Pro and anti-wolf hunting groups square off at Michigan's Capitol today

Aug 27, 2014

Many wolf hunt opponents complain state lawmakers are circumventing November's two referendums.
Many wolf hunt opponents complain state lawmakers are circumventing November's two referendums.
Credit Steve Carmody / Michigan Radio

People for and against a wolf hunt in Michigan are at the state Capitol today.

Orange-wearing hunters are mixing with people waving signs calling for protecting Michigan’s wolves.

The state House is poised to vote on the Scientific Fish and Wildlife Conservation Act. The act would open the door once again to wolf hunting. The state Senate has already voted in favor of the act.  

Jill Fritz is with Keep Michigan Wolves Protected.  The group collected enough signatures to put two wolf hunt referendums on the November ballot. But those referendums will be rendered moot if the House passes the bill today.

Fritz says the fight goes on.

“Because no matter what happens today,” Fritz says, “we’ll continue to challenge this and continue to fight with every resource we have available.”

Hunters wearing orange pass through a crowd of blue-shirted wolf hunt opponents outside the state Capitol in Lansing.
Hunters wearing orange pass through a crowd of blue-shirted wolf hunt opponents outside the state Capitol in Lansing.
Credit Steve Carmody / Michigan Radio

Hunters at the Capitol say the issue is bigger than the wolves. They say there is a need to make decisions about Michigan’s wildlife based on science.  

The act would also authorize money to combat Asian carp and provide free hunting licenses for active duty military personnel. 
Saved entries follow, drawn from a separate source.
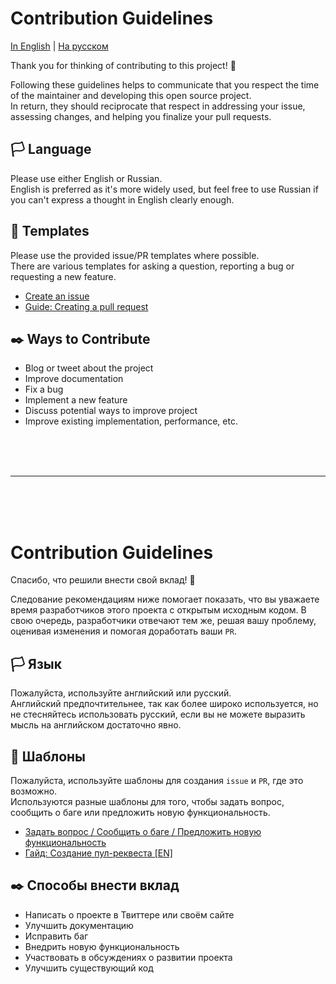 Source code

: # Contribution Guidelines

[In English](#custom-prefix-english) | [На русском](#custom-prefix-russian)

<div id="custom-prefix-english"></div>

Thank you for thinking of contributing to this project! 👏

Following these guidelines helps to communicate that you respect the time of the maintainer and developing this open source project. \
In return, they should reciprocate that respect in addressing your issue, assessing changes, and helping you finalize your pull requests.

## 🏳️ Language

Please use either English or Russian. \
English is preferred as it's more widely used, but feel free to use Russian if you can't express a thought in English clearly enough.

## 💌 Templates

Please use the provided issue/PR templates where possible. \
There are various templates for asking a question, reporting a bug or requesting a new feature.
* [Create an issue](https://github.com/morev/eslint-config/issues/new)
* [Guide: Creating a pull request](https://help.github.com/articles/creating-a-pull-request/)

## ✒️ Ways to Contribute

* Blog or tweet about the project
* Improve documentation
* Fix a bug
* Implement a new feature
* Discuss potential ways to improve project
* Improve existing implementation, performance, etc.


<br />
<br />
<br />

---

<br />
<br />
<br />

<div id="custom-prefix-russian"></div>

# Contribution Guidelines

Спасибо, что решили внести свой вклад! 👏

Следование рекомендациям ниже помогает показать, что вы уважаете время разработчиков этого проекта с открытым исходным кодом.
В свою очередь, разработчики отвечают тем же, решая вашу проблему, оценивая изменения и помогая доработать ваши `PR`.

## 🏳️ Язык

Пожалуйста, используйте английский или русский. \
Английский предпочтительнее, так как более широко используется, но не стесняйтесь использовать русский, если вы не можете выразить мысль на английском достаточно явно.

## 💌 Шаблоны 

Пожалуйста, используйте шаблоны для создания `issue` и `PR`, где это возможно. \
Используются разные шаблоны для того, чтобы задать вопрос, сообщить о баге или предложить новую функциональность.
* [Задать вопрос / Сообщить о баге / Предложить новую функциональность](https://github.com/morev/eslint-config/issues/new)
* [Гайд: Создание пул-реквеста [EN]](https://help.github.com/articles/creating-a-pull-request/)

## ✒️ Способы внести вклад

* Написать о проекте в Твиттере или своём сайте
* Улучшить документацию
* Исправить баг
* Внедрить новую функциональность
* Участвовать в обсуждениях о развитии проекта
* Улучшить существующий код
But the focus of the debate has been on the fate of the wolf population in the Upper Peninsula. 

The wolf was on the brink of disappearing a quarter century ago. But conservation efforts have helped the population to grow to more than 600 today.
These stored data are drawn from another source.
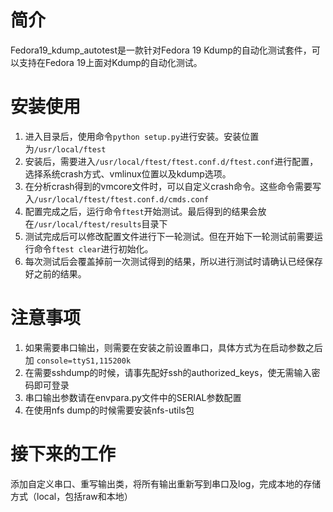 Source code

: # 简介

Fedora19_kdump_autotest是一款针对Fedora 19 Kdump的自动化测试套件，可以支持在Fedora 19上面对Kdump的自动化测试。

# 安装使用

1. 进入目录后，使用命令`python setup.py`进行安装。安装位置为`/usr/local/ftest`
2. 安装后，需要进入`/usr/local/ftest/ftest.conf.d/ftest.conf`进行配置，选择系统crash方式、vmlinux位置以及kdump选项。
3. 在分析crash得到的vmcore文件时，可以自定义crash命令。这些命令需要写入`/usr/local/ftest/ftest.conf.d/cmds.conf`
4. 配置完成之后，运行命令`ftest`开始测试。最后得到的结果会放在`/usr/local/ftest/results`目录下
5. 测试完成后可以修改配置文件进行下一轮测试。但在开始下一轮测试前需要运行命令`ftest clear`进行初始化。
6. 每次测试后会覆盖掉前一次测试得到的结果，所以进行测试时请确认已经保存好之前的结果。


# 注意事项

1. 如果需要串口输出，则需要在安装之前设置串口，具体方式为在启动参数之后加
`console=ttyS1,115200k`
2. 在需要sshdump的时候，请事先配好ssh的authorized_keys，使无需输入密码即可登录
3. 串口输出参数请在envpara.py文件中的SERIAL参数配置
4. 在使用nfs dump的时候需要安装nfs-utils包



# 接下来的工作

添加自定义串口、重写输出类，将所有输出重新写到串口及log，完成本地的存储方式（local，包括raw和本地）
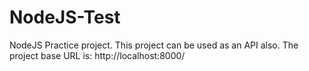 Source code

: # NodeJS-Test
NodeJS Practice project.
This project can be used as an API also.
The project base URL is:  http://localhost:8000/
However, as the population has grown, complaints about the wolves killing livestock and deer have increased in the Upper Peninsula.
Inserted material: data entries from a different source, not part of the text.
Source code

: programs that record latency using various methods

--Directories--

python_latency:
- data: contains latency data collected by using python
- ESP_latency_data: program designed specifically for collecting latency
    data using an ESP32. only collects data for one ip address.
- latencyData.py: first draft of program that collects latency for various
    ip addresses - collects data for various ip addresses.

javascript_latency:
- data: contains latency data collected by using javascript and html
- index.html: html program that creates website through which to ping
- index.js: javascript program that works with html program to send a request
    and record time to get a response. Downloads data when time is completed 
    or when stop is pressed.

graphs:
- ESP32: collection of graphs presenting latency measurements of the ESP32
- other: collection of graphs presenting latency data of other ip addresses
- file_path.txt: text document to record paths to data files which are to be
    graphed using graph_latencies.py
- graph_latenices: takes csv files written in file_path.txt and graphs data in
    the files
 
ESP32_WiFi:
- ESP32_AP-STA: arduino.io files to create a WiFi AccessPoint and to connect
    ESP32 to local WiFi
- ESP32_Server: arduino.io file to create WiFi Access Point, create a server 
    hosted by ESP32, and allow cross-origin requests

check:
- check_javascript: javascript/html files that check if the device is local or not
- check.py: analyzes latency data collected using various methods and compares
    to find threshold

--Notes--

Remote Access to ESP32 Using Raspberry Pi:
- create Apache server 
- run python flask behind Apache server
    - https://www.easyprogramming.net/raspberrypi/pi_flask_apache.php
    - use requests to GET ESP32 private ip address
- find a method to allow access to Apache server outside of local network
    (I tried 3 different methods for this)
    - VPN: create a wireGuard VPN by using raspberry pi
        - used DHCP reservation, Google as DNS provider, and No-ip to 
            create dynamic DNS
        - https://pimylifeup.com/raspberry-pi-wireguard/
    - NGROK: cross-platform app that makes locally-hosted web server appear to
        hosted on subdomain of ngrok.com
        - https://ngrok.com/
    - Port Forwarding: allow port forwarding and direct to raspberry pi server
Hunters at the state Capitol insist the debate isn't about Michigan's wolves. They say it's about managing the state's wildlife in a scientific way.
Hunters at the state Capitol insist the debate isn't about Michigan's wolves. They say it's about managing the state's wildlife in a scientific way.
Credit Steve Carmody / Michigan Radio

Last year, 22 wolves were killed in a state-sanctioned wolf hunt.      

If the state House passes the Scientific Fish and Wildlife Conservation Act today, it's possible the Natural Resources Commission could call for another wolf hunt this fall.